BEGIN GIVEN INFORMATION

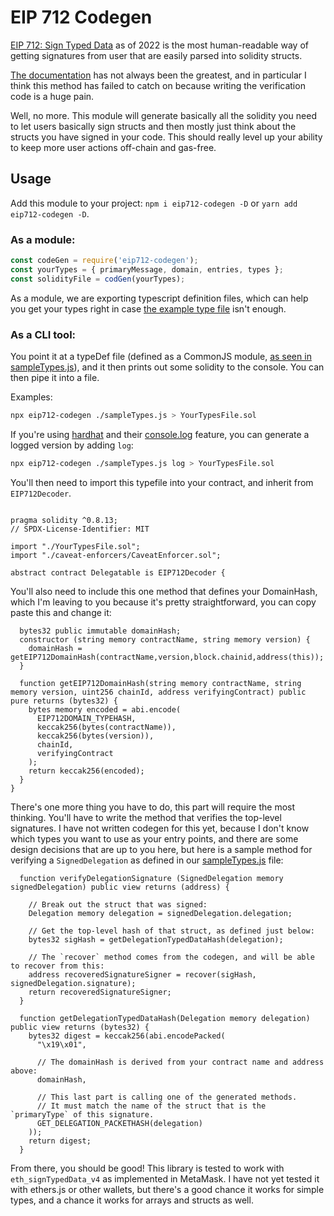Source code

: # EIP 712 Codegen

[EIP 712: Sign Typed Data](https://eips.ethereum.org/EIPS/eip-712) as of 2022 is the most human-readable way of getting signatures from user that are easily parsed into solidity structs.

[The documentation](https://docs.metamask.io/guide/signing-data.html#sign-typed-data-v4) has not always been the greatest, and in particular I think this method has failed to catch on because writing the verification code is a huge pain.

Well, no more. This module will generate basically all the solidity you need to let users basically sign structs and then mostly just think about the structs you have signed in your code. This should really level up your ability to keep more user actions off-chain and gas-free.

## Usage

Add this module to your project: `npm i eip712-codegen -D` or `yarn add eip712-codegen -D`.

### As a module:
```js
const codeGen = require('eip712-codegen');
const yourTypes = { primaryMessage, domain, entries, types };
const solidityFile = codGen(yourTypes);
```
As a module, we are exporting typescript definition files, which can help you get your types right in case [the example type file](./sampleTypes.js) isn't enough.

### As a CLI tool:

You point it at a typeDef file (defined as a CommonJS module, [as seen in sampleTypes.js](./sampleTypes.js)), and it then prints out some solidity to the console. You can then pipe it into a file.

Examples:

```sh
npx eip712-codegen ./sampleTypes.js > YourTypesFile.sol
```

If you're using [hardhat](hardhat.org/) and their [console.log](https://hardhat.org/hardhat-network/#console-log) feature, you can generate a logged version by adding `log`:

```sh
npx eip712-codegen ./sampleTypes.js log > YourTypesFile.sol
```

You'll then need to import this typefile into your contract, and inherit from `EIP712Decoder`.

```solidity

pragma solidity ^0.8.13;
// SPDX-License-Identifier: MIT

import "./YourTypesFile.sol";
import "./caveat-enforcers/CaveatEnforcer.sol";

abstract contract Delegatable is EIP712Decoder {
```

You'll also need to include this one method that defines your DomainHash, which I'm leaving to you because it's pretty straightforward, you can copy paste this and change it:

```solidity
  bytes32 public immutable domainHash;
  constructor (string memory contractName, string memory version) {
    domainHash = getEIP712DomainHash(contractName,version,block.chainid,address(this));
  }

  function getEIP712DomainHash(string memory contractName, string memory version, uint256 chainId, address verifyingContract) public pure returns (bytes32) {
    bytes memory encoded = abi.encode(
      EIP712DOMAIN_TYPEHASH,
      keccak256(bytes(contractName)),
      keccak256(bytes(version)),
      chainId,
      verifyingContract
    );
    return keccak256(encoded);
  }
}
```

There's one more thing you have to do, this part will require the most thinking. You'll have to write the method that verifies the top-level signatures. I have not written codegen for this yet, because I don't know which types you want to use as your entry points, and there are some design decisions that are up to you here, but here is a sample method for verifying a `SignedDelegation` as defined in our [sampleTypes.js](./sampleTypes) file:

```solidity
  function verifyDelegationSignature (SignedDelegation memory signedDelegation) public view returns (address) {

    // Break out the struct that was signed:
    Delegation memory delegation = signedDelegation.delegation;

    // Get the top-level hash of that struct, as defined just below:
    bytes32 sigHash = getDelegationTypedDataHash(delegation);

    // The `recover` method comes from the codegen, and will be able to recover from this:
    address recoveredSignatureSigner = recover(sigHash, signedDelegation.signature);
    return recoveredSignatureSigner;
  }

  function getDelegationTypedDataHash(Delegation memory delegation) public view returns (bytes32) {
    bytes32 digest = keccak256(abi.encodePacked(
      "\x19\x01",

      // The domainHash is derived from your contract name and address above:
      domainHash,

      // This last part is calling one of the generated methods.
      // It must match the name of the struct that is the `primaryType` of this signature.
      GET_DELEGATION_PACKETHASH(delegation)
    ));
    return digest;
  }
```

From there, you should be good! This library is tested to work with `eth_signTypedData_v4` as implemented in MetaMask. I have not yet tested it with ethers.js or other wallets, but there's a good chance it works for simple types, and a chance it works for arrays and structs as well.

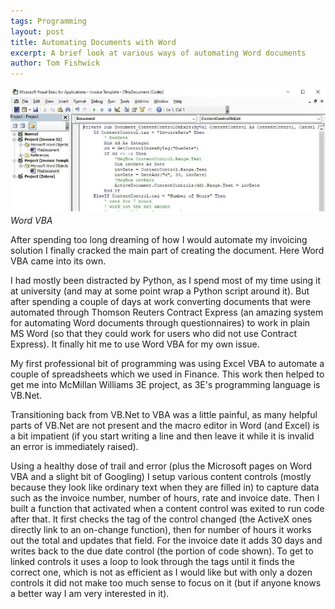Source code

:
 ```yaml
---
tags: Programming
layout: post
title: Automating Documents with Word
excerpt: A brief look at various ways of automating Word documents
author: Tom Fishwick
---
```


![Word VBA](/assets/images/WordVBA.JPG)
_Word VBA_

After spending too long dreaming of how I would automate my invoicing solution I finally cracked the main part of creating the document. Here Word VBA came into its own.

I had mostly been distracted by Python, as I spend most of my time using it at university (and may at some point wrap a Python script around it). But after spending a couple of days at work converting documents that were automated through Thomson Reuters Contract Express (an amazing system for automating Word documents through questionnaires) to work in plain MS Word (so that they could work for users who did not use Contract Express). It finally hit me to use Word VBA for my own issue.

My first professional bit of programming was using Excel VBA to automate a couple of spreadsheets which we used in Finance. This work then helped to get me into McMillan Williams 3E project, as 3E's programming language is VB.Net.

Transitioning back from VB.Net to VBA was a little painful, as many helpful parts of VB.Net are not present and the macro editor in Word (and Excel) is a bit impatient (if you start writing a line and then leave it while it is invalid an error is immediately raised).

Using a healthy dose of trail and error (plus the Microsoft pages on Word VBA and a slight bit of Googling) I setup various content controls (mostly because they look like ordinary text when they are filled in) to capture data such as the invoice number, number of hours, rate and invoice date. Then I built a function that activated when a content control was exited to run code after that. It first checks the tag of the control changed (the ActiveX ones directly link to an on-change function), then for number of hours it works out the total and updates that field. For the invoice date it adds 30 days and writes back to the due date control (the portion of code shown). To get to linked controls it uses a loop to look through the tags until it finds the correct one, which is not as efficient as I would like but with only a dozen controls it did not make too much sense to focus on it (but if anyone knows a better way I am very interested in it).
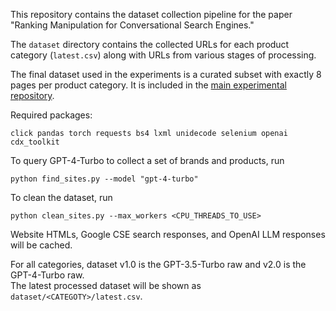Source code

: This repository contains the dataset collection pipeline for the paper "Ranking Manipulation for Conversational Search Engines."

The `dataset` directory contains the collected URLs for each product category (`latest.csv`) along with URLs from various stages of processing.

The final dataset used in the experiments is a curated subset with exactly 8 pages per product category. It is included in the [main experimental repository](https://github.com/spfrommer/ranking_manipulation).


Required packages:
```
click pandas torch requests bs4 lxml unidecode selenium openai cdx_toolkit
```

To query GPT-4-Turbo to collect a set of brands and products, run
```
python find_sites.py --model "gpt-4-turbo"
```

To clean the dataset, run
```
python clean_sites.py --max_workers <CPU_THREADS_TO_USE>
```

Website HTMLs, Google CSE search responses, and OpenAI LLM responses will be cached.

For all categories, dataset v1.0 is the GPT-3.5-Turbo raw and v2.0 is the GPT-4-Turbo raw. \
The latest processed dataset will be shown as `dataset/<CATEGOTY>/latest.csv`.
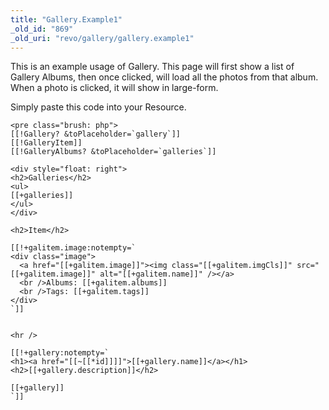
```yaml
---
title: "Gallery.Example1"
_old_id: "869"
_old_uri: "revo/gallery/gallery.example1"
---
```


This is an example usage of Gallery. This page will first show a list of Gallery Albums, then once clicked, will load all the photos from that album. When a photo is clicked, it will show in large-form.

Simply paste this code into your Resource.

```
<pre class="brush: php">
[[!Gallery? &toPlaceholder=`gallery`]]
[[!GalleryItem]]
[[!GalleryAlbums? &toPlaceholder=`galleries`]]

<div style="float: right">
<h2>Galleries</h2>
<ul>
[[+galleries]]
</ul>
</div>

<h2>Item</h2>

[[!+galitem.image:notempty=`
<div class="image">
  <a href="[[+galitem.image]]"><img class="[[+galitem.imgCls]]" src="[[+galitem.image]]" alt="[[+galitem.name]]" /></a>
  <br />Albums: [[+galitem.albums]]
  <br />Tags: [[+galitem.tags]]
</div>
`]]


<hr />

[[!+gallery:notempty=`
<h1><a href="[[~[[*id]]]]">[[+gallery.name]]</a></h1>
<h2>[[+gallery.description]]</h2>

[[+gallery]]
`]]

```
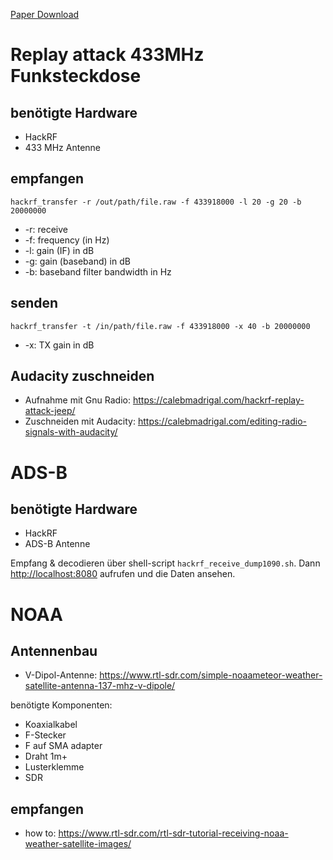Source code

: [Paper Download](paper/SDR_Paper.pdf)

# Replay attack 433MHz Funksteckdose
## benötigte Hardware
- HackRF
- 433 MHz Antenne

## empfangen
```
hackrf_transfer -r /out/path/file.raw -f 433918000 -l 20 -g 20 -b 20000000
```
- -r: receive
- -f: frequency (in Hz)
- -l: gain (IF) in dB
- -g: gain (baseband) in dB
- -b: baseband filter bandwidth in Hz

## senden
```
hackrf_transfer -t /in/path/file.raw -f 433918000 -x 40 -b 20000000
```
- -x: TX gain in dB

## Audacity zuschneiden
* Aufnahme mit Gnu Radio: <https://calebmadrigal.com/hackrf-replay-attack-jeep/>
* Zuschneiden mit Audacity: <https://calebmadrigal.com/editing-radio-signals-with-audacity/>

# ADS-B
## benötigte Hardware
- HackRF
- ADS-B Antenne

Empfang & decodieren über shell-script `hackrf_receive_dump1090.sh`.
Dann <http://localhost:8080> aufrufen und die Daten ansehen.

# NOAA
## Antennenbau
- V-Dipol-Antenne: <https://www.rtl-sdr.com/simple-noaameteor-weather-satellite-antenna-137-mhz-v-dipole/>

benötigte Komponenten:

- Koaxialkabel
- F-Stecker
- F auf SMA adapter
- Draht 1m+
- Lusterklemme
- SDR

## empfangen
- how to: <https://www.rtl-sdr.com/rtl-sdr-tutorial-receiving-noaa-weather-satellite-images/>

END GIVEN INFORMATION

Up to and including the last line of the listing above, copy exactly every line from the one that contains "- -g: gain (baseband) in dB" onward; leave out all others.

- -g: gain (baseband) in dB
- -b: baseband filter bandwidth in Hz

## senden
```
hackrf_transfer -t /in/path/file.raw -f 433918000 -x 40 -b 20000000
```
- -x: TX gain in dB

## Audacity zuschneiden
* Aufnahme mit Gnu Radio: <https://calebmadrigal.com/hackrf-replay-attack-jeep/>
* Zuschneiden mit Audacity: <https://calebmadrigal.com/editing-radio-signals-with-audacity/>

# ADS-B
## benötigte Hardware
- HackRF
- ADS-B Antenne

Empfang & decodieren über shell-script `hackrf_receive_dump1090.sh`.
Dann <http://localhost:8080> aufrufen und die Daten ansehen.

# NOAA
## Antennenbau
- V-Dipol-Antenne: <https://www.rtl-sdr.com/simple-noaameteor-weather-satellite-antenna-137-mhz-v-dipole/>

benötigte Komponenten:

- Koaxialkabel
- F-Stecker
- F auf SMA adapter
- Draht 1m+
- Lusterklemme
- SDR

## empfangen
- how to: <https://www.rtl-sdr.com/rtl-sdr-tutorial-receiving-noaa-weather-satellite-images/>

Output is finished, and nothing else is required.